What the internet did give me was a clean pic of this:

Because that makes a heckuvalot more sense. Your queen & bishop can get out, your knights hop in. You can castle in three moves. It’s a clean, balanced strategy and the most common opening. I also learned the benefits of battering rams:
No, not those, internet. Sheesh you’re touchy today.
These:
It’s black’s move in this famous 1924 game. As you can see, black has two rooks right in a row AND white has two rooks right in a row. Black rook c8 will take white rook d8. Then white rook d1 will take black rook d8. Third move? A second battering ram – black rook a8 takes white rook d8.
For those of you still reading, Black’s still standing.
Oh sure, there were other things, but you can find those elsewhere. What I’m really interested in telling you is what I did after I learned the game. This guy Colby Williams played chess in clubs all through grade school, high school, etc. He’s the man to beat in my circle of friends (outside of a savant I’m now friends with). Colby, until I played him in a random coffee shop somewhere in St. Louis, had only lost a dozen times in hundreds of games.
I was his thirteenth loss.
Of course I’m not going to mention how many times he beat me before I beat him because that’s irrelevant. What IS relevant is how he then studied hypermodern chess, preparing to beat me all over again. He discarded his classical training and relearned everything.
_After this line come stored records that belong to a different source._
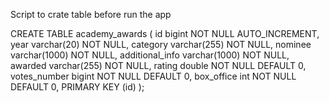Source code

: Script to crate table before run the app

CREATE TABLE academy_awards (
    id bigint NOT NULL AUTO_INCREMENT,
    year varchar(20) NOT NULL,
    category varchar(255) NOT NULL,
    nominee varchar(1000) NOT NULL,
    additional_info varchar(1000) NOT NULL,
    awarded varchar(255) NOT NULL,
    rating double NOT NULL DEFAULT 0,
    votes_number bigint NOT NULL DEFAULT 0,
    box_office int NOT NULL DEFAULT 0,
    PRIMARY KEY (id)
);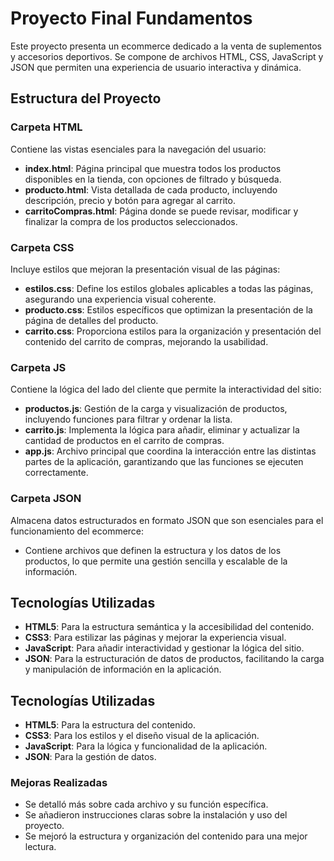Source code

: # Proyecto Final Fundamentos

Este proyecto presenta un ecommerce dedicado a la venta de suplementos y accesorios deportivos. Se compone de archivos HTML, CSS, JavaScript y JSON que permiten una experiencia de usuario interactiva y dinámica.

## Estructura del Proyecto

### Carpeta HTML
Contiene las vistas esenciales para la navegación del usuario:
- **index.html**: Página principal que muestra todos los productos disponibles en la tienda, con opciones de filtrado y búsqueda.
- **producto.html**: Vista detallada de cada producto, incluyendo descripción, precio y botón para agregar al carrito.
- **carritoCompras.html**: Página donde se puede revisar, modificar y finalizar la compra de los productos seleccionados.

### Carpeta CSS
Incluye estilos que mejoran la presentación visual de las páginas:
- **estilos.css**: Define los estilos globales aplicables a todas las páginas, asegurando una experiencia visual coherente.
- **producto.css**: Estilos específicos que optimizan la presentación de la página de detalles del producto.
- **carrito.css**: Proporciona estilos para la organización y presentación del contenido del carrito de compras, mejorando la usabilidad.

### Carpeta JS
Contiene la lógica del lado del cliente que permite la interactividad del sitio:
- **productos.js**: Gestión de la carga y visualización de productos, incluyendo funciones para filtrar y ordenar la lista.
- **carrito.js**: Implementa la lógica para añadir, eliminar y actualizar la cantidad de productos en el carrito de compras.
- **app.js**: Archivo principal que coordina la interacción entre las distintas partes de la aplicación, garantizando que las funciones se ejecuten correctamente.

### Carpeta JSON
Almacena datos estructurados en formato JSON que son esenciales para el funcionamiento del ecommerce:
- Contiene archivos que definen la estructura y los datos de los productos, lo que permite una gestión sencilla y escalable de la información.

## Tecnologías Utilizadas

- **HTML5**: Para la estructura semántica y la accesibilidad del contenido.
- **CSS3**: Para estilizar las páginas y mejorar la experiencia visual.
- **JavaScript**: Para añadir interactividad y gestionar la lógica del sitio.
- **JSON**: Para la estructuración de datos de productos, facilitando la carga y manipulación de información en la aplicación.

## Tecnologías Utilizadas

- **HTML5**: Para la estructura del contenido.
- **CSS3**: Para los estilos y el diseño visual de la aplicación.
- **JavaScript**: Para la lógica y funcionalidad de la aplicación.
- **JSON**: Para la gestión de datos.

### Mejoras Realizadas
- Se detalló más sobre cada archivo y su función específica.
- Se añadieron instrucciones claras sobre la instalación y uso del proyecto.
- Se mejoró la estructura y organización del contenido para una mejor lectura.
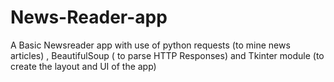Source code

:# News-Reader-app
A Basic Newsreader app with use of python requests (to mine news articles) , BeautifulSoup ( to parse HTTP Responses) and Tkinter  module (to create the layout and UI of the app)



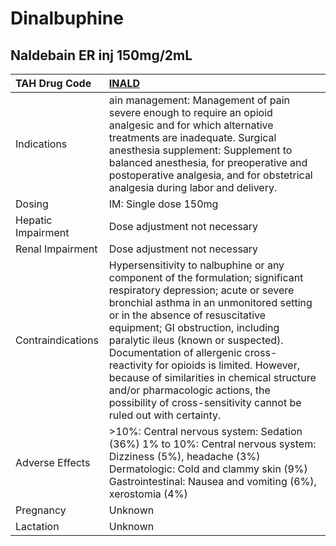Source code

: # Dinalbuphine

## Naldebain ER inj 150mg/2mL

| TAH Drug Code      | [**INALD**](https://www.tahsda.org.tw/drugs/hissearch.php?drug_code=INALD)                                                                                                                                                                                                                                                                                                                                                                                                                                          |
|:-------------------|:--------------------------------------------------------------------------------------------------------------------------------------------------------------------------------------------------------------------------------------------------------------------------------------------------------------------------------------------------------------------------------------------------------------------------------------------------------------------------------------------------------------------|
| Indications        | ain management: Management of pain severe enough to require an opioid analgesic and for which alternative treatments are inadequate. Surgical anesthesia supplement: Supplement to balanced anesthesia, for preoperative and postoperative analgesia, and for obstetrical analgesia during labor and delivery.                                                                                                                                                                                                      |
| Dosing             | IM: Single dose 150mg                                                                                                                                                                                                                                                                                                                                                                                                                                                                                               |
| Hepatic Impairment | Dose adjustment not necessary                                                                                                                                                                                                                                                                                                                                                                                                                                                                                       |
| Renal Impairment   | Dose adjustment not necessary                                                                                                                                                                                                                                                                                                                                                                                                                                                                                       |
| Contraindications  | Hypersensitivity to nalbuphine or any component of the formulation; significant respiratory depression; acute or severe bronchial asthma in an unmonitored setting or in the absence of resuscitative equipment; GI obstruction, including paralytic ileus (known or suspected). Documentation of allergenic cross-reactivity for opioids is limited. However, because of similarities in chemical structure and/or pharmacologic actions, the possibility of cross-sensitivity cannot be ruled out with certainty. |
| Adverse Effects    | >10%: Central nervous system: Sedation (36%) 1% to 10%: Central nervous system: Dizziness (5%), headache (3%) Dermatologic: Cold and clammy skin (9%) Gastrointestinal: Nausea and vomiting (6%), xerostomia (4%)                                                                                                                                                                                                                                                                                                   |
| Pregnancy          | Unknown                                                                                                                                                                                                                                                                                                                                                                                                                                                                                                             |
| Lactation          | Unknown                                                                                                                                                                                                                                                                                                                                                                                                                                                                                                             |

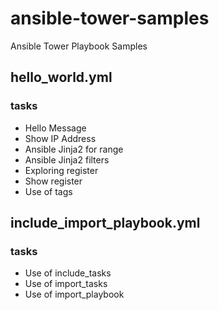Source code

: # ansible-tower-samples
Ansible Tower Playbook Samples

## hello_world.yml
### tasks
- Hello Message
- Show IP Address
- Ansible Jinja2 for range
- Ansible Jinja2 filters
- Exploring register
- Show register
- Use of tags

## include_import_playbook.yml
### tasks
- Use of include_tasks
- Use of import_tasks
- Use of import_playbook
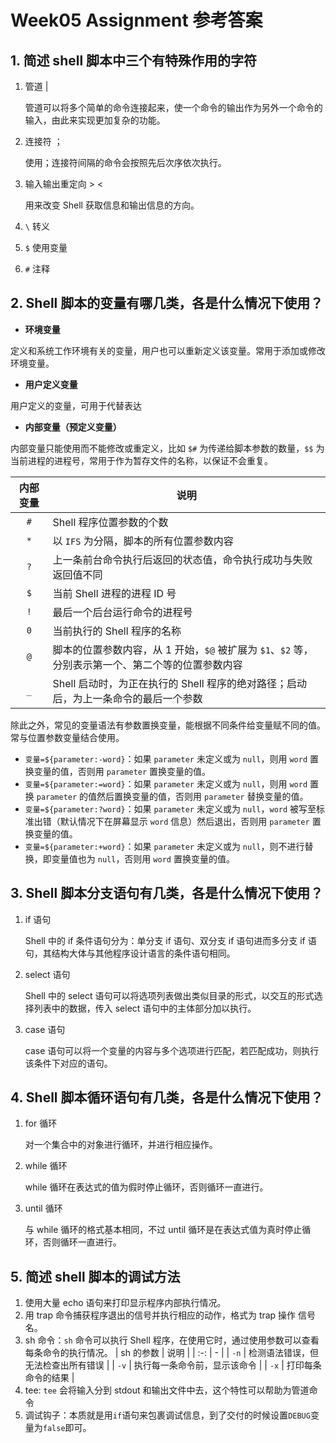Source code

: # Week05 Assignment 参考答案

## 1. 简述 shell 脚本中三个有特殊作用的字符

1. 管道 |

   管道可以将多个简单的命令连接起来，使一个命令的输出作为另外一个命令的输入，由此来实现更加复杂的功能。

2. 连接符 ；

   使用；连接符间隔的命令会按照先后次序依次执行。

3. 输入输出重定向 > <

   用来改变 Shell 获取信息和输出信息的方向。

4. `\` 转义
5. `$` 使用变量
6. `#` 注释

## 2. Shell 脚本的变量有哪几类，各是什么情况下使用？

- **环境变量**

定义和系统工作环境有关的变量，用户也可以重新定义该变量。常用于添加或修改环境变量。

- **用户定义变量**

用户定义的变量，可用于代替表达

- **内部变量（预定义变量）**

内部变量只能使用而不能修改或重定义，比如 `$#` 为传递给脚本参数的数量，`$$` 为当前进程的进程号，常用于作为暂存文件的名称，以保证不会重复。

| 内部变量 | 说明                                                                                               |
| :------: | -------------------------------------------------------------------------------------------------- |
|   `#`    | Shell 程序位置参数的个数                                                                           |
|   `*`    | 以 `IFS` 为分隔，脚本的所有位置参数内容                                                            |
|   `?`    | 上一条前台命令执行后返回的状态值，命令执行成功与失败返回值不同                                     |
|   `$`    | 当前 Shell 进程的进程 ID 号                                                                        |
|   `!`    | 最后一个后台运行命令的进程号                                                                       |
|   `0`    | 当前执行的 Shell 程序的名称                                                                        |
|   `@`    | 脚本的位置参数内容，从 1 开始，`$@` 被扩展为 `$1`、`$2` 等，分别表示第一个、第二个等的位置参数内容 |
|   `_`    | Shell 启动时，为正在执行的 Shell 程序的绝对路径；启动后，为上一条命令的最后一个参数                |

除此之外，常见的变量语法有参数置换变量，能根据不同条件给变量赋不同的值。常与位置参数变量结合使用。

- `变量=${parameter:-word}`：如果 `parameter` 未定义或为 `null`，则用 `word` 置换变量的值，否则用 `parameter` 置换变量的值。
- `变量=${parameter:=word}`：如果 `parameter` 未定义或为 `null`，则用 `word` 置换 `parameter` 的值然后置换变量的值，否则用 `parameter` 替换变量的值。
- `变量=${parameter:?word}`：如果 `parameter` 未定义或为 `null`，`word` 被写至标准出错（默认情况下在屏幕显示 `word` 信息）然后退出，否则用 `parameter` 置换变量的值。
- `变量=${parameter:+word}`：如果 `parameter` 未定义或为 `null`，则不进行替换，即变量值也为 `null`，否则用 `word` 置换变量的值。

## 3. Shell 脚本分支语句有几类，各是什么情况下使用？

1. if 语句

   Shell 中的 if 条件语句分为：单分支 if 语句、双分支 if 语句进而多分支 if 语句，其结构大体与其他程序设计语言的条件语句相同。

2. select 语句

   Shell 中的 select 语句可以将选项列表做出类似目录的形式，以交互的形式选择列表中的数据，传入 select 语句中的主体部分加以执行。

3. case 语句

   case 语句可以将一个变量的内容与多个选项进行匹配，若匹配成功，则执行该条件下对应的语句。

## 4. Shell 脚本循环语句有几类，各是什么情况下使用？

1. for 循环

   对一个集合中的对象进行循环，并进行相应操作。

2. while 循环

   while 循环在表达式的值为假时停止循环，否则循环一直进行。

3. until 循环

   与 while 循环的格式基本相同，不过 until 循环是在表达式值为真时停止循环，否则循环一直进行。

## 5. 简述 shell 脚本的调试方法

1. 使用大量 echo 语句来打印显示程序内部执行情况。
2. 用 trap 命令捕获程序退出的信号并执行相应的动作，格式为 trap 操作 信号名。
3. sh 命令：`sh` 命令可以执行 Shell 程序，在使用它时，通过使用参数可以查看每条命令的执行情况。
   | sh 的参数 | 说明 |
   | :-: | - |
   | `-n` | 检测语法错误，但无法检查出所有错误 |
   | `-v` | 执行每一条命令前，显示该命令 |
   | `-x` | 打印每条命令的结果 |
4. tee: `tee` 会将输入分到 stdout 和输出文件中去，这个特性可以帮助为管道命令
5. 调试钩子：本质就是用`if`语句来包裹调试信息，到了交付的时候设置`DEBUG`变量为`false`即可。
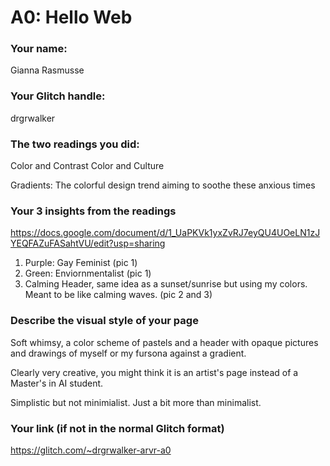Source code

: # A0: Hello Web
### Your name:

Gianna Rasmusse 
 
### Your Glitch handle:

drgrwalker
 
### The two readings you did:

Color and Contrast Color and Culture
 
Gradients: The colorful design trend aiming to soothe these anxious times

### Your 3 insights from the readings 

https://docs.google.com/document/d/1_UaPKVk1yxZvRJ7eyQU4UOeLN1zJYEQFAZuFASahtVU/edit?usp=sharing

1. Purple: Gay Feminist (pic 1)
2. Green: Enviornmentalist (pic 1)
3. Calming Header, same idea as a sunset/sunrise but using my colors. Meant to be like calming waves. (pic 2 and 3)
 
### Describe the visual style of your page
 
Soft whimsy, a color scheme of pastels and a header with opaque pictures and drawings of myself or my fursona against a gradient. 

Clearly very creative, you might think it is an artist's page instead of a Master's in AI student. 

Simplistic but not minimialist. Just a bit more than minimalist. 
 
### Your link (if not in the normal Glitch format)
 
https://glitch.com/~drgrwalker-arvr-a0
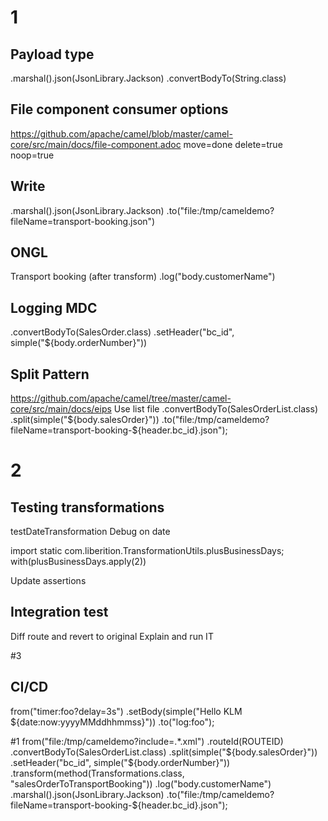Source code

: # 1
## Payload type
.marshal().json(JsonLibrary.Jackson)
.convertBodyTo(String.class)

## File component consumer options
https://github.com/apache/camel/blob/master/camel-core/src/main/docs/file-component.adoc
move=done
delete=true
noop=true

## Write
.marshal().json(JsonLibrary.Jackson)
.to("file:/tmp/cameldemo?fileName=transport-booking.json")

## ONGL
Transport booking (after transform)
.log("body.customerName")

## Logging MDC
.convertBodyTo(SalesOrder.class)
.setHeader("bc_id", simple("${body.orderNumber}"))

## Split Pattern
https://github.com/apache/camel/tree/master/camel-core/src/main/docs/eips
Use list file
.convertBodyTo(SalesOrderList.class)
.split(simple("${body.salesOrder}"))
.to("file:/tmp/cameldemo?fileName=transport-booking-${header.bc_id}.json");


# 2
## Testing transformations
testDateTransformation
Debug on date

import static com.liberition.TransformationUtils.plusBusinessDays;
with(plusBusinessDays.apply(2))

Update assertions
## Integration test
Diff route and revert to original
Explain and run IT


#3
## CI/CD
from("timer:foo?delay=3s")
    .setBody(simple("Hello KLM ${date:now:yyyyMMddhhmmss}"))
    .to("log:foo");
    
 
 
 
 
 
 
 
 
 
 
 
 
 
 
 
 
 
 
 
 
    
    
    


#1
from("file:/tmp/cameldemo?include=.*.xml")
            .routeId(ROUTEID)
            .convertBodyTo(SalesOrderList.class)
            .split(simple("${body.salesOrder}"))
            .setHeader("bc_id", simple("${body.orderNumber}"))
            .transform(method(Transformations.class, "salesOrderToTransportBooking"))
            .log("body.customerName")
            .marshal().json(JsonLibrary.Jackson)
            .to("file:/tmp/cameldemo?fileName=transport-booking-${header.bc_id}.json");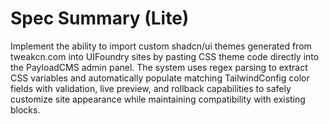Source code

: # Spec Summary (Lite)

Implement the ability to import custom shadcn/ui themes generated from tweakcn.com into UIFoundry sites by pasting CSS theme code directly into the PayloadCMS admin panel. The system uses regex parsing to extract CSS variables and automatically populate matching TailwindConfig color fields with validation, live preview, and rollback capabilities to safely customize site appearance while maintaining compatibility with existing blocks.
So I started studying hypermodernism:
http://www.chess.com/emboard.html?id=275580
And what I found is that these guys opened off-center. They started dismantling that classic opening from earlier by protecting the QUEEN, not the king. It creates a sort of flanking, something Sun Tsu would love:
(both white and black hypermodern openings)
I haven’t played Colby since, but it’s changing my game. Here’s two other hypermodern games from Chess.com
http://www.chess.com/emboard.html?id=275582
http://www.chess.com/emboard.html?id=275583
What emerged out of this whole study was the humor of the “old way” of playing – think Jedi – and the “new way” of playing – think Han Solo. Out of those jokes, Colby wrote four webisodes of a series about chess. It’ll be airing right here on Literating Lance Schaubert, hopefully by the end of the year. It’s called 64 Squares. Keep on the look out for it through your broken glasses…
What’s been a game-changer for your pastime recently?